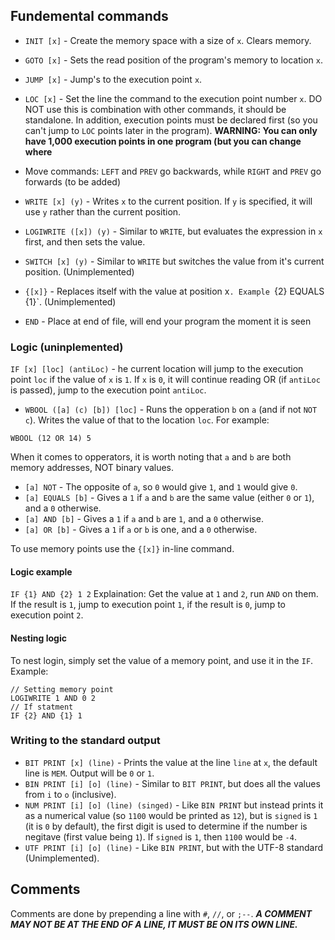 ## Fundemental commands

- `INIT [x]` - Create the memory space with a size of `x`. Clears memory.
- `GOTO [x]` - Sets the read position of the program's memory to location `x`.
- `JUMP [x]` - Jump's to the execution point `x`.
- `LOC [x]` - Set the line the command to the execution point number `x`. DO NOT use this is combination with other commands, it should be standalone. In addition, execution points must be declared first (so you can't jump to `LOC` points later in the program). **WARNING: You can only have 1,000 execution points in one program (but you can change where**
- Move commands: `LEFT` and `PREV` go backwards, while `RIGHT` and `PREV` go forwards (to be added)
- `WRITE [x] (y)` - Writes `x` to the current position. If `y` is specified, it will use `y` rather than the current position.
- `LOGIWRITE ([x]) (y)` - Similar to `WRITE`, but evaluates the expression in `x` first, and then sets the value.

- `SWITCH [x] (y)` - Similar to `WRITE` but switches the value from it's current position. (Unimplemented)
- `{[x]}` - Replaces itself with the value at position x`. Example `{2} EQUALS {1}`. (Unimplemented)
- `END` - Place at end of file, will end your program the moment it is seen

### Logic (uninplemented)

`IF [x] [loc] (antiLoc)` - he current location will jump to the execution point `loc` if the value of `x` is `1`. If `x` is `0`, it will continue reading OR (if `antiLoc` is passed), jump to the execution point `antiLoc`.

- `WBOOL ([a] (c) [b]) [loc]` - Runs the opperation `b` on `a` (and if not `NOT` `c`). Writes the value of that to the location `loc`. For example:

```
WBOOL (12 OR 14) 5
```

When it comes to opperators, it is worth noting that `a` and `b` are both memory addresses, NOT binary values.

- `[a] NOT` - The opposite of `a`, so `0` would give `1`, and `1` would give `0`.
- `[a] EQUALS [b]` - Gives a `1` if `a` and `b` are the same value (either `0` or `1`), and a `0` otherwise.
- `[a] AND [b]` - Gives a `1` if `a` and `b` are `1`, and a `0` otherwise.
- `[a] OR [b]` - Gives a `1` if `a` or `b` is one, and a `0` otherwise.

To use memory points use the `{[x]}` in-line command.

#### Logic example

`IF {1} AND {2} 1 2`
Explaination: Get the value at `1` and `2`, run `AND` on them. If the result is `1`, jump to execution point `1`, if the result is `0`, jump to execution point `2`.

#### Nesting logic

To nest login, simply set the value of a memory point, and use it in the `IF`.
Example:

```
// Setting memory point
LOGIWRITE 1 AND 0 2
// If statment
IF {2} AND {1} 1
```

### Writing to the standard output

- `BIT PRINT [x] (line)` - Prints the value at the line `line` at `x`, the default line is `MEM`. Output will be `0` or `1`.
- `BIN PRINT [i] [o] (line)` - Similar to `BIT PRINT`, but does all the values from `i` to `o` (inclusive).
- `NUM PRINT [i] [o] (line) (singed)` - Like `BIN PRINT` but instead prints it as a numerical value (so `1100` would be printed as `12`), but is `signed` is `1` (it is `0` by default), the first digit is used to determine if the number is negitave (first value being `1`). If `signed` is `1`, then `1100` would be `-4`.
- `UTF PRINT [i] [o] (line)` - Like `BIN PRINT`, but with the UTF-8 standard (Unimplemented).

## Comments

Comments are done by prepending a line with `#`, `//`, or `;--`. **_A COMMENT MAY NOT BE AT THE END OF A LINE, IT MUST BE ON ITS OWN LINE._**
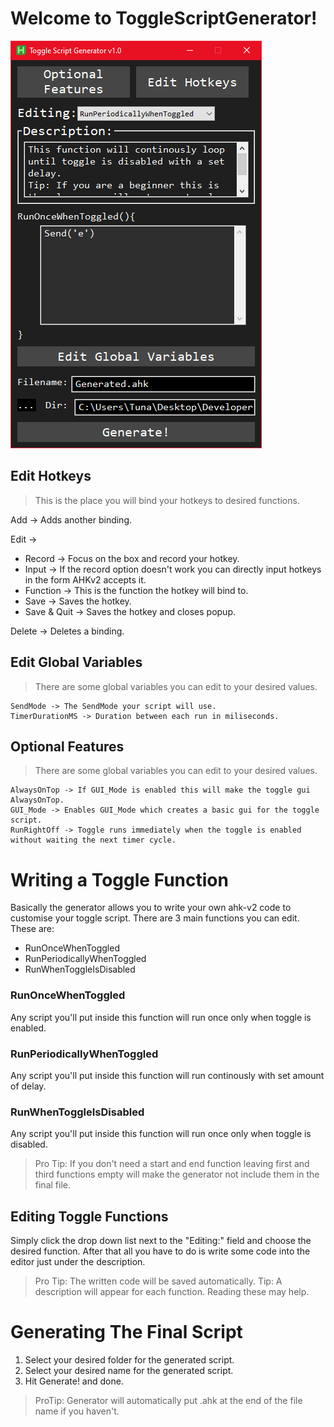 # Welcome to ToggleScriptGenerator!
![Screenshot](assets/screenshots/ToggleScriptGenerator.png)
## Edit Hotkeys
>  This is the place you will bind your hotkeys to desired functions.

Add -> Adds another binding.

Edit ->
- Record -> Focus on the box and record your hotkey.
- Input -> If the record option doesn't work you can directly input hotkeys in the form AHKv2 accepts it.
- Function -> This is the function the hotkey will bind to.
- Save -> Saves the hotkey.
- Save & Quit -> Saves the hotkey and closes popup.

Delete -> Deletes a binding.

## Edit Global Variables
> There are some global variables you can edit to your desired values.
```
SendMode -> The SendMode your script will use.
TimerDurationMS -> Duration between each run in miliseconds.
```

## Optional Features
> There are some global variables you can edit to your desired values.
```
AlwaysOnTop -> If GUI_Mode is enabled this will make the toggle gui AlwaysOnTop.
GUI_Mode -> Enables GUI_Mode which creates a basic gui for the toggle script.
RunRightOff -> Toggle runs immediately when the toggle is enabled without waiting the next timer cycle.
```

# Writing a Toggle Function
Basically the generator allows you to write your own ahk-v2 code to customise your toggle script.
There are 3 main functions you can edit. These are:
- RunOnceWhenToggled
- RunPeriodicallyWhenToggled
- RunWhenToggleIsDisabled
### RunOnceWhenToggled
Any script you'll put inside this function will run once only when toggle is enabled.
### RunPeriodicallyWhenToggled
Any script you'll put inside this function will run continously with set amount of delay.
### RunWhenToggleIsDisabled
Any script you'll put inside this function will run once only when toggle is disabled.

> Pro Tip: If you don't need a start and end function leaving first and third functions empty will make the generator not include them in the final file.

## Editing Toggle Functions
Simply click the drop down list next to the "Editing:" field and choose the desired function.
After that all you have to do is write some code into the editor just under the description.
> Pro Tip: The written code will be saved automatically.
> Tip: A description will appear for each function. Reading these may help.

# Generating The Final Script
1. Select your desired folder for the generated script.
2. Select your desired name for the generated script.
3. Hit Generate! and done.
> ProTip: Generator will automatically put .ahk at the end of the file name if you haven't.
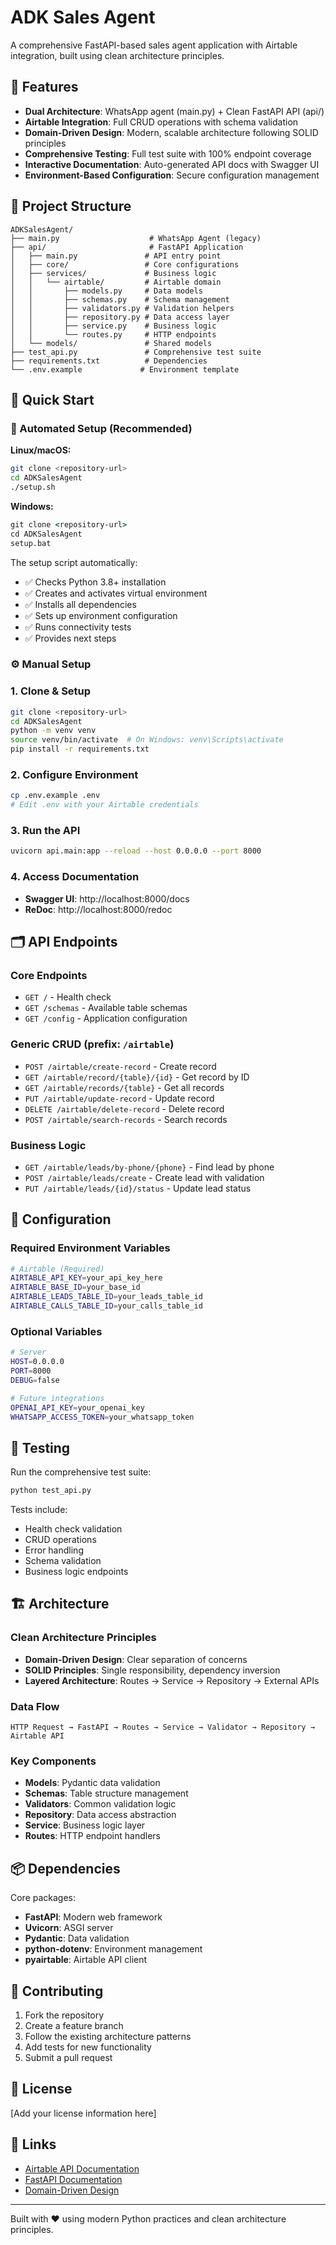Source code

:# ADK Sales Agent

A comprehensive FastAPI-based sales agent application with Airtable integration, built using clean architecture principles.

## 🚀 Features

- **Dual Architecture**: WhatsApp agent (main.py) + Clean FastAPI API (api/)
- **Airtable Integration**: Full CRUD operations with schema validation
- **Domain-Driven Design**: Modern, scalable architecture following SOLID principles
- **Comprehensive Testing**: Full test suite with 100% endpoint coverage
- **Interactive Documentation**: Auto-generated API docs with Swagger UI
- **Environment-Based Configuration**: Secure configuration management

## 📁 Project Structure

```
ADKSalesAgent/
├── main.py                    # WhatsApp Agent (legacy)
├── api/                       # FastAPI Application
│   ├── main.py               # API entry point
│   ├── core/                 # Core configurations
│   ├── services/             # Business logic
│   │   └── airtable/         # Airtable domain
│   │       ├── models.py     # Data models
│   │       ├── schemas.py    # Schema management
│   │       ├── validators.py # Validation helpers
│   │       ├── repository.py # Data access layer
│   │       ├── service.py    # Business logic
│   │       └── routes.py     # HTTP endpoints
│   └── models/               # Shared models
├── test_api.py               # Comprehensive test suite
├── requirements.txt          # Dependencies
└── .env.example             # Environment template
```

## 🔧 Quick Start

### 🚀 Automated Setup (Recommended)

**Linux/macOS:**
```bash
git clone <repository-url>
cd ADKSalesAgent
./setup.sh
```

**Windows:**
```cmd
git clone <repository-url>
cd ADKSalesAgent
setup.bat
```

The setup script automatically:
- ✅ Checks Python 3.8+ installation
- ✅ Creates and activates virtual environment
- ✅ Installs all dependencies
- ✅ Sets up environment configuration
- ✅ Runs connectivity tests
- ✅ Provides next steps

### ⚙️ Manual Setup

### 1. Clone & Setup
```bash
git clone <repository-url>
cd ADKSalesAgent
python -m venv venv
source venv/bin/activate  # On Windows: venv\Scripts\activate
pip install -r requirements.txt
```

### 2. Configure Environment
```bash
cp .env.example .env
# Edit .env with your Airtable credentials
```

### 3. Run the API
```bash
uvicorn api.main:app --reload --host 0.0.0.0 --port 8000
```

### 4. Access Documentation
- **Swagger UI**: http://localhost:8000/docs
- **ReDoc**: http://localhost:8000/redoc

## 🗂️ API Endpoints

### Core Endpoints
- `GET /` - Health check
- `GET /schemas` - Available table schemas
- `GET /config` - Application configuration

### Generic CRUD (prefix: `/airtable`)
- `POST /airtable/create-record` - Create record
- `GET /airtable/record/{table}/{id}` - Get record by ID
- `GET /airtable/records/{table}` - Get all records
- `PUT /airtable/update-record` - Update record
- `DELETE /airtable/delete-record` - Delete record
- `POST /airtable/search-records` - Search records

### Business Logic
- `GET /airtable/leads/by-phone/{phone}` - Find lead by phone
- `POST /airtable/leads/create` - Create lead with validation
- `PUT /airtable/leads/{id}/status` - Update lead status

## 🔐 Configuration

### Required Environment Variables
```bash
# Airtable (Required)
AIRTABLE_API_KEY=your_api_key_here
AIRTABLE_BASE_ID=your_base_id
AIRTABLE_LEADS_TABLE_ID=your_leads_table_id
AIRTABLE_CALLS_TABLE_ID=your_calls_table_id
```

### Optional Variables
```bash
# Server
HOST=0.0.0.0
PORT=8000
DEBUG=false

# Future integrations
OPENAI_API_KEY=your_openai_key
WHATSAPP_ACCESS_TOKEN=your_whatsapp_token
```

## 🧪 Testing

Run the comprehensive test suite:
```bash
python test_api.py
```

Tests include:
- Health check validation
- CRUD operations
- Error handling
- Schema validation
- Business logic endpoints

## 🏗️ Architecture

### Clean Architecture Principles
- **Domain-Driven Design**: Clear separation of concerns
- **SOLID Principles**: Single responsibility, dependency inversion
- **Layered Architecture**: Routes → Service → Repository → External APIs

### Data Flow
```
HTTP Request → FastAPI → Routes → Service → Validator → Repository → Airtable API
```

### Key Components
- **Models**: Pydantic data validation
- **Schemas**: Table structure management
- **Validators**: Common validation logic
- **Repository**: Data access abstraction
- **Service**: Business logic layer
- **Routes**: HTTP endpoint handlers

## 📦 Dependencies

Core packages:
- **FastAPI**: Modern web framework
- **Uvicorn**: ASGI server
- **Pydantic**: Data validation
- **python-dotenv**: Environment management
- **pyairtable**: Airtable API client

## 🤝 Contributing

1. Fork the repository
2. Create a feature branch
3. Follow the existing architecture patterns
4. Add tests for new functionality
5. Submit a pull request

## 📄 License

[Add your license information here]

## 🔗 Links

- [Airtable API Documentation](https://airtable.com/developers/web/api/introduction)
- [FastAPI Documentation](https://fastapi.tiangolo.com/)
- [Domain-Driven Design](https://martinfowler.com/bliki/DomainDrivenDesign.html)

---

Built with ❤️ using modern Python practices and clean architecture principles.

*-*-*

**Work to complete**
Search the entries for the word "next" and gather every line where it appears.

**Response to this exercise**
RunRightOff -> Toggle runs immediately when the toggle is enabled without waiting the next timer cycle.
Simply click the drop down list next to the "Editing:" field and choose the desired function.
- ✅ Provides next steps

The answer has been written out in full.